Refleu succéda ainsi à Robert Crenn
(nommé à Rennes)
un des 25 agrégés de mathématiques en 1937,
aux côtés de Laurent Schwartz
(1915-2002, créateur de la
Théorie des distributions
en 1944, médaille Fields en 1950) et de Michel Queysanne (auteur, en 1964,
d'un traité d'algèbre pour les classes préparatoires
et le premier cycle universitaire).
A Caen, les classes préparatoires scientifiques du
Lycée
Malherbe (fondé en 1804) portent le nom
de Taupe Laplace.
Lucien Refleu y passera 35 ans.
Il y a risque de confusion avec le
Lycée Laplace,
le grand lycée technique Caennais, de création plus récente.
La Taupe Laplace d'après-guerre ne comporte d'abord
qu'une seule classe de "Mathématiques Supérieures"
(hypotaupe, HX ou Maths-sup). Une petite moitié des
étudiants sont admis à faire ailleurs leur année de
Mathématiques Spéciales
(le plus souvent, au Lycée Saint-Louis de Paris).
Quelques uns "intègrent" des Ecoles qui recrutent sur le programme de première
année. Les autres vont à l'Université.
L'année scolaire 1962-1963 voit s'ouvrir à Caen une classe de
"Mathématiques Spéciales"
(taupe, X ou Maths-spé)
confiée à Lucien Refleu, qui retrouvera ainsi en taupe
des élèves qu'il avait commencé à former
en hypotaupe.
Etre professeur de mathématiques en "Maths Spé" est une
activité très prenante :
Il faut d'abord y assurer 15 heures de cours hebdomadaires,
au tableau noir.
En mathématiques, le professeur et ses élèves
écrivent tout le temps.
Au fil des années, ceci vaudra à Lucien Refleu une déformation de
l'épaule droite, bien connue de son tailleur
(compensée par une talonnette bien visible, au pied gauche).

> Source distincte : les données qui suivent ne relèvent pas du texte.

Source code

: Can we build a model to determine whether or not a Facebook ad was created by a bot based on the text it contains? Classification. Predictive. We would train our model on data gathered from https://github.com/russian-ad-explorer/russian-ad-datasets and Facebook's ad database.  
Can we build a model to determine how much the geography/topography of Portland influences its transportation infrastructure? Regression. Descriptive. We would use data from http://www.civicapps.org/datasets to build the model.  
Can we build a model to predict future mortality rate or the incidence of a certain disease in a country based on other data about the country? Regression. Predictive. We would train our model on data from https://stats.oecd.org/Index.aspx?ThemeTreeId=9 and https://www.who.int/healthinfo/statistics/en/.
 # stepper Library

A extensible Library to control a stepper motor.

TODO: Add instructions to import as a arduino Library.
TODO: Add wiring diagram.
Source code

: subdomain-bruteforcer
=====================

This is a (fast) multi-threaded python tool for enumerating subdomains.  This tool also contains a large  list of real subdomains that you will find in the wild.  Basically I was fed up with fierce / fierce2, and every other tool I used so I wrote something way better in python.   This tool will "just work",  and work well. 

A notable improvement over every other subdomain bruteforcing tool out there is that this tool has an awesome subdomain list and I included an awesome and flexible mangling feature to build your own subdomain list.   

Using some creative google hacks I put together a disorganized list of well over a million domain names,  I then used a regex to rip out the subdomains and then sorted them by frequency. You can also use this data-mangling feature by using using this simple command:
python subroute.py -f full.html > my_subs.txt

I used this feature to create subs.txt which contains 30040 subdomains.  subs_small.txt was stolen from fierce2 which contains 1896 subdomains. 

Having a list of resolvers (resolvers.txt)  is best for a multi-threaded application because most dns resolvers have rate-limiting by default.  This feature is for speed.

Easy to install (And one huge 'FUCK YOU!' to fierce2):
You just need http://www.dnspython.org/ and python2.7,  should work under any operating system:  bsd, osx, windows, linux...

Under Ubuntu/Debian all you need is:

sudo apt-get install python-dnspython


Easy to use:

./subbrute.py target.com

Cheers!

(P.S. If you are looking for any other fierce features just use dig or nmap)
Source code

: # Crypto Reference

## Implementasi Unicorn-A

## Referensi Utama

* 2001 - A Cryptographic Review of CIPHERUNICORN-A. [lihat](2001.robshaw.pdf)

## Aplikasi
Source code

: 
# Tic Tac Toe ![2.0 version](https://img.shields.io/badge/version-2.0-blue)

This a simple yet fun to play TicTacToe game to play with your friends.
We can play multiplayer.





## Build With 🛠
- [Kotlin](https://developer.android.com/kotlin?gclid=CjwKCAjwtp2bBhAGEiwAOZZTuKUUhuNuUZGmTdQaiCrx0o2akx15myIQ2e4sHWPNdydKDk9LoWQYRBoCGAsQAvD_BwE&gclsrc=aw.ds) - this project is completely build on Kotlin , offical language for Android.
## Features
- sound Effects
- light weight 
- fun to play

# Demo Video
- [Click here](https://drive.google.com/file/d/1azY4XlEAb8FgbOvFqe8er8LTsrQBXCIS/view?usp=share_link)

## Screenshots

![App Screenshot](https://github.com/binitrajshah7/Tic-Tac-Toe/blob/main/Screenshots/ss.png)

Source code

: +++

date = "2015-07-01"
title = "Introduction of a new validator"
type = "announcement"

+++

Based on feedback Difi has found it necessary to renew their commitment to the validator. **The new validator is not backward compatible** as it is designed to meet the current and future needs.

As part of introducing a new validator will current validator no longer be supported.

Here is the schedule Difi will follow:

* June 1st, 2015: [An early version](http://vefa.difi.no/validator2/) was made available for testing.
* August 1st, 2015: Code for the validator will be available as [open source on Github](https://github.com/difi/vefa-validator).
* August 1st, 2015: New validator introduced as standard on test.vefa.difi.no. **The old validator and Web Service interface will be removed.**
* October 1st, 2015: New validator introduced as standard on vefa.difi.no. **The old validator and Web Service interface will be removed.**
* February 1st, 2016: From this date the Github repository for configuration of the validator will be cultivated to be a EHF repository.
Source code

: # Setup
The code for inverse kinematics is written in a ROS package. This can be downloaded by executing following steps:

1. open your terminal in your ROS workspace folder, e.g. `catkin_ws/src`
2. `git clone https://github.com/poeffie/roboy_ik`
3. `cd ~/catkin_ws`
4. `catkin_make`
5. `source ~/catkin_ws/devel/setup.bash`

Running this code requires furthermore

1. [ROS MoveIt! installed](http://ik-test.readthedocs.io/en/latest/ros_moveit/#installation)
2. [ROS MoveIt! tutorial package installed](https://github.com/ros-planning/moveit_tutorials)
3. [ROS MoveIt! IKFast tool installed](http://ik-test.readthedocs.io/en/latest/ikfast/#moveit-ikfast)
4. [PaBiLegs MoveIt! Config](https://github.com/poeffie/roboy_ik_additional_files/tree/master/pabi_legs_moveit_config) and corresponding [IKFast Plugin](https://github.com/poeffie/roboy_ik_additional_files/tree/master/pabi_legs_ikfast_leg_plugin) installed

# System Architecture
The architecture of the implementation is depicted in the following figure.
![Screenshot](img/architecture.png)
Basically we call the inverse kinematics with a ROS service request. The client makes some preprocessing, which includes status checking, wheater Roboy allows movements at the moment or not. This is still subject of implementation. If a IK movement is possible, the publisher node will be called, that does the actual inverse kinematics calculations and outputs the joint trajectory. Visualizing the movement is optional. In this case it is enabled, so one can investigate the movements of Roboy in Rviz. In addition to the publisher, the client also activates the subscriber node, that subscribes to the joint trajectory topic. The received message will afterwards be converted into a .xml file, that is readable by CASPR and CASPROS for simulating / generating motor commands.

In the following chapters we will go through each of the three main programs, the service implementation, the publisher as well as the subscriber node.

Les taupins rendent chaque semaine
un devoir écrit en mathématiques.
Une semaine sur deux, en alternance avec la physique, c'est un
devoir sur table (examen)
qui a lieu pendant 4 heures, le samedi matin.
L'autre semaine, les élèves rendent des devoirs plus longs sur lequels
il ont planché pendant quinze jours.
Le professeur corrige et commente individuellement le travail de chaque étudiant.
Enfin, il y a les khôlles (orthographe volontairement
pédante de "colle", dans le sens de "question difficile"). C'est ainsi
qu'on appelle les deux examens oraux hebdomadaires d'une heure auxquels les
taupins sont soumis, par groupe de trois élèves
(une khôlle en mathématiques,
l'autre alternativement en physique ou en langues).
Pour bien connaître ses élèves, le professeur de mathématiques
se doit d'être un khôlleur parmi les autres.
Une bonne khôlle doit être très
soigneuseument préparée...
Brièvement, l'illustre mathématicien de
l'Université de Caen Roger Apéry (1916-1994)
sera un des khôlleur de la Taupe Laplace.
Apéry a donné son nom à la
constante
z(3), dont il prouva l'irrationalité en 1977.
Malgré tout ceci, Lucien Refleu trouvera, pendant un temps, l'énergie
de contribuer à la préparation au CAPES et à l'agrégation
des étudiants de l'Université de Caen...
C'est à l'issue de l'année scolaire 1982-1983 que Lucien Refleu prend
sa retraite.
Un de ses derniers élèves,
Jean-Louis Barrat (né en 1964)
est reçu premier à l'Ecole Normale de la rue d'Ulm, en 1983
(il se classe quatrième au concours d'entrée de l'Ecole Polytechnique).
C'est le fils de Jean-Pierre Barrat, professeur de physique
à la faculté des sciences de Caen et
ancien thésard
du célèbre laboratoire Kastler Brossel (LKB).
On peut estimer à environ 600 le nombre de futurs mathématiciens, physiciens
et ingénieurs auxquels Lucien Refleu aura contribué à donner
une formation mathématique de premier ordre, à raison de 15 heures
de cours par semaine, pendant 1 ou 2 ans.
Parmi ceux-ci, l'auteur de ces lignes
(23ème à l' Ecole
Polytechnique en 1976)
exprime ici sa reconnaissance envers Lucien Refleu,
en remerciant chaleureusement Madame Jeannette Refleu
d'avoir bien voulu partager les souvenirs et les documents qui ont permis
cet hommage électronique, malheureusement posthume, en octobre 2005.